米FRB、今年3度目の利上げ決定 2019年まで年3回の利上げ見込む
イエレン議長の後任にはパウエル理事が就任する。
FRBは今回発表した経済見通しで2018年の成長率は2.5%になると予想。前回9月に示した見通しは2.1%だった。失業率は18年は3.9%と予想。前回9月は4.1%だった。ただインフレ率については、来年もFRBが目標とする2%をやや下回る水準にとどまるとの見方を示した。
イエレン議長はインフレ率の目標下振れについて、パウエル次期総裁に解決を託す重要な「未完の任務」と表現した。
今回の決定にはシカゴ地区連銀のエバンズ総裁とミネアポリス地区連銀のカシュカリ総裁が反対票を投じた。
FOMC結果を受け、国債利回りは低下し、ドルは対主要通貨バスケットで値下がりした。
米株は声明発表後に一時上昇したが、S&P500種総合指数は高値を維持できずに反落。まちまちで取引を終えた。
米金利先物市場では、トレーダーがFRBは来年2回の利上げを実施するとの予想を維持した。
イエレンFRB議長はトランプ政権が提案する税制改革案が経済見通し引き上げの要因になったと説明。「大半のメンバーは議会が検討中の財政刺激策の影響を見通しに織り込んだ」と語った。
また法人税の大幅減税など財政改革案がもたらす具体的な効果については、各種要因に左右されるとし、「税制の変更は今後数年、経済活動を一定程度押し上げる公算が大きいものの、マクロ経済への効果の規模や時期については依然不透明だ」とした。
インフレ率が来年も2%目標をやや下回る水準にとどまるとの見方をFRBが示したことについて、エドワード・ジョーンズの投資ストラテジスト、ケイト・ワーン氏は「少なくとも一部の当局者は、経済が拡大しつつも過熱せず、インフレ高進の問題もない状況で、利上げを継続する理由は見当たらないと考えていることを示している」と述べた。
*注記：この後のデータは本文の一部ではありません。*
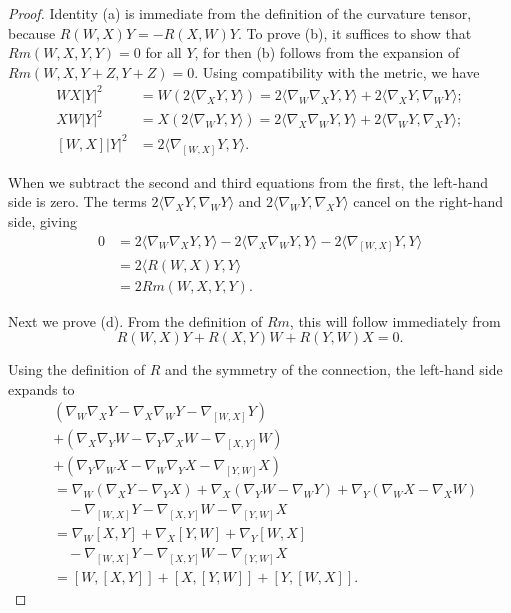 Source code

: \begin{proof}
Identity (a) is immediate from the definition of the curvature tensor, because $R(W, X)Y = -R(X, W)Y$. To prove (b), it suffices to show that $Rm(W, X, Y, Y) = 0$ for all $Y$, for then (b) follows from the expansion of $Rm(W, X, Y + Z, Y + Z) = 0$. Using compatibility with the metric, we have
\begin{align*}
WX|Y|^2 &= W(2\langle\nabla_X Y, Y\rangle) = 2\langle\nabla_W \nabla_X Y, Y\rangle + 2\langle\nabla_X Y, \nabla_W Y\rangle; \\
XW|Y|^2 &= X(2\langle\nabla_W Y, Y\rangle) = 2\langle\nabla_X \nabla_W Y, Y\rangle + 2\langle\nabla_W Y, \nabla_X Y\rangle; \\
[W, X]|Y|^2 &= 2\langle\nabla_{[W,X]} Y, Y\rangle.
\end{align*}

When we subtract the second and third equations from the first, the left-hand side is zero. The terms $2\langle\nabla_X Y, \nabla_W Y\rangle$ and $2\langle\nabla_W Y, \nabla_X Y\rangle$ cancel on the right-hand side, giving
\begin{align*}
0 &= 2\langle\nabla_W \nabla_X Y, Y\rangle - 2\langle\nabla_X \nabla_W Y, Y\rangle - 2\langle\nabla_{[W,X]} Y, Y\rangle \\
&= 2\langle R(W, X)Y, Y\rangle \\
&= 2Rm(W, X, Y, Y).
\end{align*}

Next we prove (d). From the definition of $Rm$, this will follow immediately from
$$R(W, X)Y + R(X, Y)W + R(Y, W)X = 0.$$

Using the definition of $R$ and the symmetry of the connection, the left-hand side expands to
\begin{align*}
&(\nabla_W \nabla_X Y - \nabla_X \nabla_W Y - \nabla_{[W,X]} Y) \\
&+ (\nabla_X \nabla_Y W - \nabla_Y \nabla_X W - \nabla_{[X,Y]} W) \\
&+ (\nabla_Y \nabla_W X - \nabla_W \nabla_Y X - \nabla_{[Y,W]} X) \\
&= \nabla_W (\nabla_X Y - \nabla_Y X) + \nabla_X (\nabla_Y W - \nabla_W Y) + \nabla_Y (\nabla_W X - \nabla_X W) \\
&\quad - \nabla_{[W,X]} Y - \nabla_{[X,Y]} W - \nabla_{[Y,W]} X \\
&= \nabla_W [X, Y] + \nabla_X [Y, W] + \nabla_Y [W, X] \\
&\quad - \nabla_{[W,X]} Y - \nabla_{[X,Y]} W - \nabla_{[Y,W]} X \\
&= [W, [X, Y]] + [X, [Y, W]] + [Y, [W, X]].
\end{align*}


\end{proof}
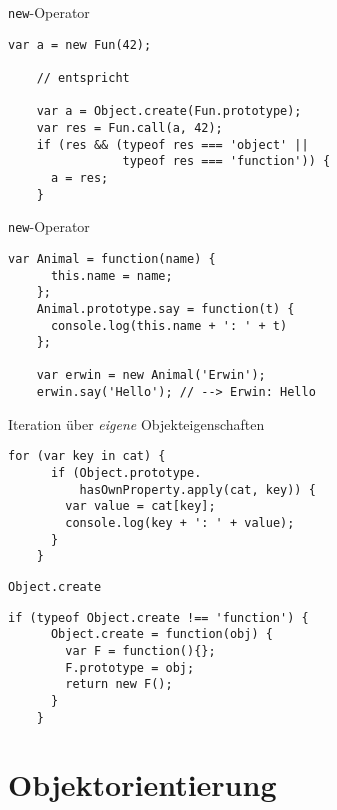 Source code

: \begin{frame}[fragile]{\lstinline-new--Operator}
  \begin{lstlisting}[gobble=4]
    var a = new Fun(42);

    // entspricht  
  
    var a = Object.create(Fun.prototype);
    var res = Fun.call(a, 42);
    if (res && (typeof res === 'object' ||
                typeof res === 'function')) {
      a = res;
    }
  \end{lstlisting}
\end{frame}

\begin{frame}[fragile]{\lstinline-new--Operator}
  \begin{lstlisting}[gobble=4]
    var Animal = function(name) {
      this.name = name;
    };
    Animal.prototype.say = function(t) {
      console.log(this.name + ': ' + t)
    };
    
    var erwin = new Animal('Erwin');
    erwin.say('Hello'); // --> Erwin: Hello
  \end{lstlisting}
\end{frame}

\begin{frame}[fragile]{Iteration über \emph{eigene} Objekteigenschaften}
  \begin{lstlisting}[gobble=4]
    for (var key in cat) {
      if (Object.prototype.
          hasOwnProperty.apply(cat, key)) {
        var value = cat[key];
        console.log(key + ': ' + value);
      }
    }
  \end{lstlisting}
\end{frame}

\begin{frame}[fragile]{\lstinline-Object.create-}
  \begin{lstlisting}[gobble=4]
    if (typeof Object.create !== 'function') {
      Object.create = function(obj) {
        var F = function(){};
        F.prototype = obj;
        return new F();
      }
    }
  \end{lstlisting}  
\end{frame}

\section{Objektorientierung}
一方、FRB当局者はFF金利が2020年には3.1%に上昇し、長期的に持続する「中立」水準を上回ると予想。これは物価圧力の将来的な高まりへの懸念を反映したものと言える。ただイエレン議長は、インフレ見通しは引き続き非常に不透明であることに変わりはないと強調した。
FRBは1月以降、保有債再投資の縮小額を予定通り、米国債が月額120億ドル、住宅ローン担保証券(MBS)が同80億ドルに拡大すると明らかにした。